● **Given data**:

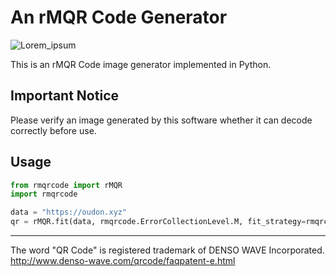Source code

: # An rMQR Code Generator
![Lorem_ipsum](https://user-images.githubusercontent.com/14174940/171996095-4707be09-506e-4ef2-ab90-9942d6efc2ed.png)

This is an rMQR Code image generator implemented in Python.

## Important Notice
Please verify an image generated by this software whether it can decode correctly before use.

## Usage
```py
from rmqrcode import rMQR
import rmqrcode

data = "https://oudon.xyz"
qr = rMQR.fit(data, rmqrcode.ErrorCollectionLevel.M, fit_strategy=rmqrcode.FitStrategy.MINIMIZE_WIDTH)
```

----
The word "QR Code" is registered trademark of DENSO WAVE Incorporated.<br>
http://www.denso-wave.com/qrcode/faqpatent-e.html
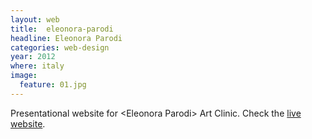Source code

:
 ```yaml
---
layout: web
title:  eleonora-parodi
headline: Eleonora Parodi
categories: web-design
year: 2012
where: italy
image:
  feature: 01.jpg
---
```

Presentational website for &lt;Eleonora Parodi&gt; Art Clinic.
Check the [live website](http://eleonoraparodi.com).
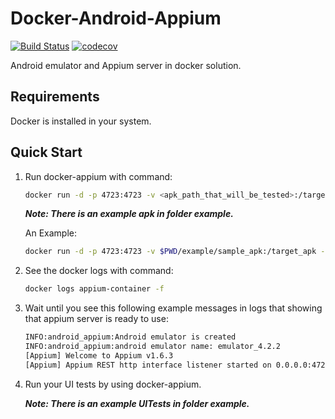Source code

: Docker-Android-Appium
=====================

[![Build Status](https://travis-ci.org/butomo1989/docker-appium.svg?branch=master)](https://travis-ci.org/butomo1989/docker-appium)
[![codecov](https://codecov.io/gh/butomo1989/docker-appium/branch/master/graph/badge.svg)](https://codecov.io/gh/butomo1989/docker-appium)

Android emulator and Appium server in docker solution.

Requirements
------------

Docker is installed in your system.

Quick Start
-----------

1. Run docker-appium with command:

    ```bash
    docker run -d -p 4723:4723 -v <apk_path_that_will_be_tested>:/target_apk -e ANDROID_VERSION=<target_android_version> --name appium-container butomo1989/docker-appium
    ```

    ***Note: There is an example apk in folder example.***

    An Example:

    ```bash
    docker run -d -p 4723:4723 -v $PWD/example/sample_apk:/target_apk -e ANDROID_VERSION=4.2.2 --name appium-container butomo1989/docker-appium
    ```

2. See the docker logs with command:

    ```bash
    docker logs appium-container -f
    ```

3. Wait until you see this following example messages in logs that showing that appium server is ready to use:

    ```bash
    INFO:android_appium:Android emulator is created
    INFO:android_appium:android emulator name: emulator_4.2.2
    [Appium] Welcome to Appium v1.6.3
    [Appium] Appium REST http interface listener started on 0.0.0.0:4723
    ```

4. Run your UI tests by using docker-appium.

    ***Note: There is an example UITests in folder example.***
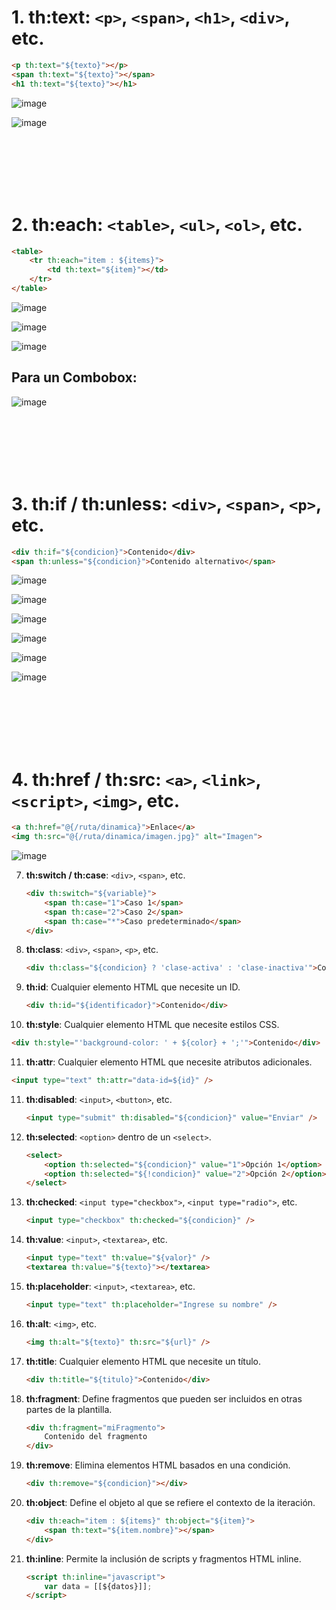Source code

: # 1. **th:text**: `<p>`, `<span>`, `<h1>`, `<div>`, etc.

   ```html
   <p th:text="${texto}"></p>
   <span th:text="${texto}"></span>
   <h1 th:text="${texto}"></h1>
   ```

   ![image](https://github.com/Pierohc/GTICS/assets/133154904/5a47de45-c385-499e-a492-16a88878f792)

   ![image](https://github.com/Pierohc/GTICS/assets/133154904/b6685bb6-75bb-4cd9-a341-30778c58ef6c)


<br>
<br>
<br>
 <br>
 <br>



   

# 2. **th:each**: `<table>`, `<ul>`, `<ol>`, etc.

   ```html
   <table>
       <tr th:each="item : ${items}">
           <td th:text="${item}"></td>
       </tr>
   </table>
   ```

   ![image](https://github.com/Pierohc/GTICS/assets/133154904/68f3423b-220f-4320-83b8-102d270b5d0e)

   ![image](https://github.com/Pierohc/GTICS/assets/133154904/9ae14b0a-537d-40f1-bb87-55a140451616)

   ![image](https://github.com/Pierohc/GTICS/assets/133154904/9ac8029e-32a8-453a-ac7e-77a026c4161b)

  ## Para un Combobox:
  
  ![image](https://github.com/Pierohc/GTICS/assets/133154904/08e8f122-ad72-4254-bc43-bd6e3db78308)



  <br>
<br>
<br>
 <br>
 <br>


# 3. **th:if / th:unless**: `<div>`, `<span>`, `<p>`, etc.

   ```html
   <div th:if="${condicion}">Contenido</div>
   <span th:unless="${condicion}">Contenido alternativo</span>
   ```

![image](https://github.com/Pierohc/GTICS/assets/133154904/7a67330f-3bbd-401b-b034-a0f13b715c60)

![image](https://github.com/Pierohc/GTICS/assets/133154904/222b0b3c-5a77-4bd5-90b2-b67aa143ab8b)

![image](https://github.com/Pierohc/GTICS/assets/133154904/bf11a74c-60a4-44f5-9146-a2a982f0d585)

![image](https://github.com/Pierohc/GTICS/assets/133154904/4894dc26-2c01-41d9-90be-01abbb501d9f)

![image](https://github.com/Pierohc/GTICS/assets/133154904/741e43cc-76ae-4467-b262-fb2445c95e61)

![image](https://github.com/Pierohc/GTICS/assets/133154904/7ed31f30-ca7b-422c-9ad3-1b3705dae69a)

 <br>
<br>
<br>
 <br>
 <br>

# 4. **th:href / th:src**: `<a>`, `<link>`, `<script>`, `<img>`, etc.

   ```html
   <a th:href="@{/ruta/dinamica}">Enlace</a>
   <img th:src="@{/ruta/dinamica/imagen.jpg}" alt="Imagen">
   ```

   ![image](https://github.com/Pierohc/GTICS/assets/133154904/ab580ace-f464-468b-9835-2581348133f2)


7. **th:switch / th:case**: `<div>`, `<span>`, etc.

   ```html
   <div th:switch="${variable}">
       <span th:case="1">Caso 1</span>
       <span th:case="2">Caso 2</span>
       <span th:case="*">Caso predeterminado</span>
   </div>
   ```

8. **th:class**: `<div>`, `<span>`, `<p>`, etc.

   ```html
   <div th:class="${condicion} ? 'clase-activa' : 'clase-inactiva'">Contenido</div>
   ```

9. **th:id**: Cualquier elemento HTML que necesite un ID.

   ```html
   <div th:id="${identificador}">Contenido</div>
   ```

10. **th:style**: Cualquier elemento HTML que necesite estilos CSS.

   ```html
   <div th:style="'background-color: ' + ${color} + ';'">Contenido</div>
   ```

11. **th:attr**: Cualquier elemento HTML que necesite atributos adicionales.

   ```html
   <input type="text" th:attr="data-id=${id}" />
   ```

11. **th:disabled**: `<input>`, `<button>`, etc.

    ```html
    <input type="submit" th:disabled="${condicion}" value="Enviar" />
    ```

12. **th:selected**: `<option>` dentro de un `<select>`.

    ```html
    <select>
        <option th:selected="${condicion}" value="1">Opción 1</option>
        <option th:selected="${!condicion}" value="2">Opción 2</option>
    </select>
    ```

13. **th:checked**: `<input type="checkbox">`, `<input type="radio">`, etc.

    ```html
    <input type="checkbox" th:checked="${condicion}" />
    ```

14. **th:value**: `<input>`, `<textarea>`, etc.

    ```html
    <input type="text" th:value="${valor}" />
    <textarea th:value="${texto}"></textarea>
    ```

15. **th:placeholder**: `<input>`, `<textarea>`, etc.

    ```html
    <input type="text" th:placeholder="Ingrese su nombre" />
    ```

16. **th:alt**: `<img>`, etc.

    ```html
    <img th:alt="${texto}" th:src="${url}" />
    ```

17. **th:title**: Cualquier elemento HTML que necesite un título.

    ```html
    <div th:title="${titulo}">Contenido</div>
    ```

18. **th:fragment**: Define fragmentos que pueden ser incluidos en otras partes de la plantilla.

    ```html
    <div th:fragment="miFragmento">
        Contenido del fragmento
    </div>
    ```

19. **th:remove**: Elimina elementos HTML basados en una condición.

    ```html
    <div th:remove="${condicion}"></div>
    ```

20. **th:object**: Define el objeto al que se refiere el contexto de la iteración.

    ```html
    <div th:each="item : ${items}" th:object="${item}">
        <span th:text="${item.nombre}"></span>
    </div>
    ```

21. **th:inline**: Permite la inclusión de scripts y fragmentos HTML inline.

    ```html
    <script th:inline="javascript">
        var data = [[${datos}]];
    </script>
    ```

● **Task directions**:
The records are to be returned word for word, without any of their pictures.

● **Written response**:
Source code

: # An rMQR Code Generator
![Lorem_ipsum](https://user-images.githubusercontent.com/14174940/171996095-4707be09-506e-4ef2-ab90-9942d6efc2ed.png)

This is an rMQR Code image generator implemented in Python.

## Important Notice
Please verify an image generated by this software whether it can decode correctly before use.

## Usage
```py
from rmqrcode import rMQR
import rmqrcode

data = "https://oudon.xyz"
qr = rMQR.fit(data, rmqrcode.ErrorCollectionLevel.M, fit_strategy=rmqrcode.FitStrategy.MINIMIZE_WIDTH)
```

----
The word "QR Code" is registered trademark of DENSO WAVE Incorporated.<br>
http://www.denso-wave.com/qrcode/faqpatent-e.html
Source code

:
 ```yaml
---
layout: web
title:  eleonora-parodi
headline: Eleonora Parodi
categories: web-design
year: 2012
where: italy
image:
  feature: 01.jpg
---
```

Presentational website for &lt;Eleonora Parodi&gt; Art Clinic.
Check the [live website](http://eleonoraparodi.com).
Source code

: Docker-Android-Appium
=====================

[![Build Status](https://travis-ci.org/butomo1989/docker-appium.svg?branch=master)](https://travis-ci.org/butomo1989/docker-appium)
[![codecov](https://codecov.io/gh/butomo1989/docker-appium/branch/master/graph/badge.svg)](https://codecov.io/gh/butomo1989/docker-appium)

Android emulator and Appium server in docker solution.

Requirements
------------

Docker is installed in your system.

Quick Start
-----------

1. Run docker-appium with command:

    ```bash
    docker run -d -p 4723:4723 -v <apk_path_that_will_be_tested>:/target_apk -e ANDROID_VERSION=<target_android_version> --name appium-container butomo1989/docker-appium
    ```

    ***Note: There is an example apk in folder example.***

    An Example:

    ```bash
    docker run -d -p 4723:4723 -v $PWD/example/sample_apk:/target_apk -e ANDROID_VERSION=4.2.2 --name appium-container butomo1989/docker-appium
    ```

2. See the docker logs with command:

    ```bash
    docker logs appium-container -f
    ```

3. Wait until you see this following example messages in logs that showing that appium server is ready to use:

    ```bash
    INFO:android_appium:Android emulator is created
    INFO:android_appium:android emulator name: emulator_4.2.2
    [Appium] Welcome to Appium v1.6.3
    [Appium] Appium REST http interface listener started on 0.0.0.0:4723
    ```

4. Run your UI tests by using docker-appium.

    ***Note: There is an example UITests in folder example.***
Source code

: # 1. **th:text**: `<p>`, `<span>`, `<h1>`, `<div>`, etc.

   ```html
   <p th:text="${texto}"></p>
   <span th:text="${texto}"></span>
   <h1 th:text="${texto}"></h1>
   ```

   ![image](https://github.com/Pierohc/GTICS/assets/133154904/5a47de45-c385-499e-a492-16a88878f792)

   ![image](https://github.com/Pierohc/GTICS/assets/133154904/b6685bb6-75bb-4cd9-a341-30778c58ef6c)


<br>
<br>
<br>
 <br>
 <br>



   

# 2. **th:each**: `<table>`, `<ul>`, `<ol>`, etc.

   ```html
   <table>
       <tr th:each="item : ${items}">
           <td th:text="${item}"></td>
       </tr>
   </table>
   ```

   ![image](https://github.com/Pierohc/GTICS/assets/133154904/68f3423b-220f-4320-83b8-102d270b5d0e)

   ![image](https://github.com/Pierohc/GTICS/assets/133154904/9ae14b0a-537d-40f1-bb87-55a140451616)

   ![image](https://github.com/Pierohc/GTICS/assets/133154904/9ac8029e-32a8-453a-ac7e-77a026c4161b)

  ## Para un Combobox:
  
  ![image](https://github.com/Pierohc/GTICS/assets/133154904/08e8f122-ad72-4254-bc43-bd6e3db78308)



  <br>
<br>
<br>
 <br>
 <br>


# 3. **th:if / th:unless**: `<div>`, `<span>`, `<p>`, etc.

   ```html
   <div th:if="${condicion}">Contenido</div>
   <span th:unless="${condicion}">Contenido alternativo</span>
   ```

![image](https://github.com/Pierohc/GTICS/assets/133154904/7a67330f-3bbd-401b-b034-a0f13b715c60)

![image](https://github.com/Pierohc/GTICS/assets/133154904/222b0b3c-5a77-4bd5-90b2-b67aa143ab8b)

![image](https://github.com/Pierohc/GTICS/assets/133154904/bf11a74c-60a4-44f5-9146-a2a982f0d585)

![image](https://github.com/Pierohc/GTICS/assets/133154904/4894dc26-2c01-41d9-90be-01abbb501d9f)

![image](https://github.com/Pierohc/GTICS/assets/133154904/741e43cc-76ae-4467-b262-fb2445c95e61)

![image](https://github.com/Pierohc/GTICS/assets/133154904/7ed31f30-ca7b-422c-9ad3-1b3705dae69a)

 <br>
<br>
<br>
 <br>
 <br>

# 4. **th:href / th:src**: `<a>`, `<link>`, `<script>`, `<img>`, etc.

   ```html
   <a th:href="@{/ruta/dinamica}">Enlace</a>
   <img th:src="@{/ruta/dinamica/imagen.jpg}" alt="Imagen">
   ```

   ![image](https://github.com/Pierohc/GTICS/assets/133154904/ab580ace-f464-468b-9835-2581348133f2)


7. **th:switch / th:case**: `<div>`, `<span>`, etc.

   ```html
   <div th:switch="${variable}">
       <span th:case="1">Caso 1</span>
       <span th:case="2">Caso 2</span>
       <span th:case="*">Caso predeterminado</span>
   </div>
   ```

8. **th:class**: `<div>`, `<span>`, `<p>`, etc.

   ```html
   <div th:class="${condicion} ? 'clase-activa' : 'clase-inactiva'">Contenido</div>
   ```

9. **th:id**: Cualquier elemento HTML que necesite un ID.

   ```html
   <div th:id="${identificador}">Contenido</div>
   ```

10. **th:style**: Cualquier elemento HTML que necesite estilos CSS.

   ```html
   <div th:style="'background-color: ' + ${color} + ';'">Contenido</div>
   ```

11. **th:attr**: Cualquier elemento HTML que necesite atributos adicionales.

   ```html
   <input type="text" th:attr="data-id=${id}" />
   ```

11. **th:disabled**: `<input>`, `<button>`, etc.

    ```html
    <input type="submit" th:disabled="${condicion}" value="Enviar" />
    ```

12. **th:selected**: `<option>` dentro de un `<select>`.

    ```html
    <select>
        <option th:selected="${condicion}" value="1">Opción 1</option>
        <option th:selected="${!condicion}" value="2">Opción 2</option>
    </select>
    ```

13. **th:checked**: `<input type="checkbox">`, `<input type="radio">`, etc.

    ```html
    <input type="checkbox" th:checked="${condicion}" />
    ```

14. **th:value**: `<input>`, `<textarea>`, etc.

    ```html
    <input type="text" th:value="${valor}" />
    <textarea th:value="${texto}"></textarea>
    ```

15. **th:placeholder**: `<input>`, `<textarea>`, etc.

    ```html
    <input type="text" th:placeholder="Ingrese su nombre" />
    ```

16. **th:alt**: `<img>`, etc.

    ```html
    <img th:alt="${texto}" th:src="${url}" />
    ```

17. **th:title**: Cualquier elemento HTML que necesite un título.

    ```html
    <div th:title="${titulo}">Contenido</div>
    ```

18. **th:fragment**: Define fragmentos que pueden ser incluidos en otras partes de la plantilla.

    ```html
    <div th:fragment="miFragmento">
        Contenido del fragmento
    </div>
    ```

19. **th:remove**: Elimina elementos HTML basados en una condición.

    ```html
    <div th:remove="${condicion}"></div>
    ```

20. **th:object**: Define el objeto al que se refiere el contexto de la iteración.

    ```html
    <div th:each="item : ${items}" th:object="${item}">
        <span th:text="${item.nombre}"></span>
    </div>
    ```

21. **th:inline**: Permite la inclusión de scripts y fragmentos HTML inline.

    ```html
    <script th:inline="javascript">
        var data = [[${datos}]];
    </script>
    ```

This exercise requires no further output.